What is needed. Copy each line of the listing that includes "theta".

*** Opening Extracted information ***

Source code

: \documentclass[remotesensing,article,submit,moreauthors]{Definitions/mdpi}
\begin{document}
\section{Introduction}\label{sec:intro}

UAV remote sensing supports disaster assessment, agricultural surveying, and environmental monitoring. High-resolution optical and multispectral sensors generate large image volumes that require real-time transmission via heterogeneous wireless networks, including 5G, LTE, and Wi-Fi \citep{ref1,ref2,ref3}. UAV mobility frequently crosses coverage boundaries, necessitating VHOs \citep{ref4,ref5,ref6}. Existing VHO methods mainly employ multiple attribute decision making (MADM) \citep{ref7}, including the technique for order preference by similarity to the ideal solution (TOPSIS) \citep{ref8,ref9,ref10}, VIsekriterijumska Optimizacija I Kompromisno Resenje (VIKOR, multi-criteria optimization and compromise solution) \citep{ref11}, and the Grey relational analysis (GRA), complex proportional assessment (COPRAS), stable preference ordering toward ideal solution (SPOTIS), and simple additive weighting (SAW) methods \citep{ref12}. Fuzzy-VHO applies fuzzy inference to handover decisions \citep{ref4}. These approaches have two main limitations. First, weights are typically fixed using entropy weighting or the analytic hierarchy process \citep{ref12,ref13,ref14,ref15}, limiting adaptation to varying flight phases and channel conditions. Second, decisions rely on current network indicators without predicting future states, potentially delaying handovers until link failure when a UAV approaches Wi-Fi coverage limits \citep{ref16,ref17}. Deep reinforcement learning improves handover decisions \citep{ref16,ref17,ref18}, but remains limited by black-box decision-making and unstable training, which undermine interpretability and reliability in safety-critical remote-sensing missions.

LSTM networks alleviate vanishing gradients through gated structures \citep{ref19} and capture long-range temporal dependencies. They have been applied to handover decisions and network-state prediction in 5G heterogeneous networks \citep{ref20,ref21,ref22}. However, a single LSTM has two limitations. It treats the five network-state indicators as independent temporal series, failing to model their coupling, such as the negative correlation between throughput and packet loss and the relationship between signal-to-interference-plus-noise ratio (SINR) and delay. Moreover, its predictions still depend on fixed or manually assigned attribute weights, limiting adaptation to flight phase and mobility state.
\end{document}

*** Closing Extracted information ***
*** Opening Extracted information ***

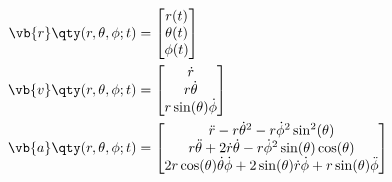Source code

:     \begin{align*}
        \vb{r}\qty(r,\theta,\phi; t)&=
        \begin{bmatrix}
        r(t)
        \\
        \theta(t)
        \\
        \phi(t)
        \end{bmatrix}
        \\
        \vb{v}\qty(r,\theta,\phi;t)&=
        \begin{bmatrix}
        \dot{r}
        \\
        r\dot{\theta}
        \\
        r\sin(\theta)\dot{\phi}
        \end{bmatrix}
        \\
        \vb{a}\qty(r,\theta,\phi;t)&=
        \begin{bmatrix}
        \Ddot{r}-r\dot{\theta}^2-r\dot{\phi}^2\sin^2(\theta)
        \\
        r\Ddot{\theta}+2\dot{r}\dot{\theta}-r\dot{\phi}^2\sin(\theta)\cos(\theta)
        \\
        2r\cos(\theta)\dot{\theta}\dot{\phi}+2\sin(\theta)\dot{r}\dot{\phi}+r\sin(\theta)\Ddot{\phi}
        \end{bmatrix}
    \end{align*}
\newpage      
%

*** Closing Extracted information ***

Written response.
        \vb{r}\qty(r,\theta,\phi; t)&=
        \theta(t)
        \vb{v}\qty(r,\theta,\phi;t)&=
        r\dot{\theta}
        r\sin(\theta)\dot{\phi}
        \vb{a}\qty(r,\theta,\phi;t)&=
        \Ddot{r}-r\dot{\theta}^2-r\dot{\phi}^2\sin^2(\theta)
        r\Ddot{\theta}+2\dot{r}\dot{\theta}-r\dot{\phi}^2\sin(\theta)\cos(\theta)
        2r\cos(\theta)\dot{\theta}\dot{\phi}+2\sin(\theta)\dot{r}\dot{\phi}+r\sin(\theta)\Ddot{\phi}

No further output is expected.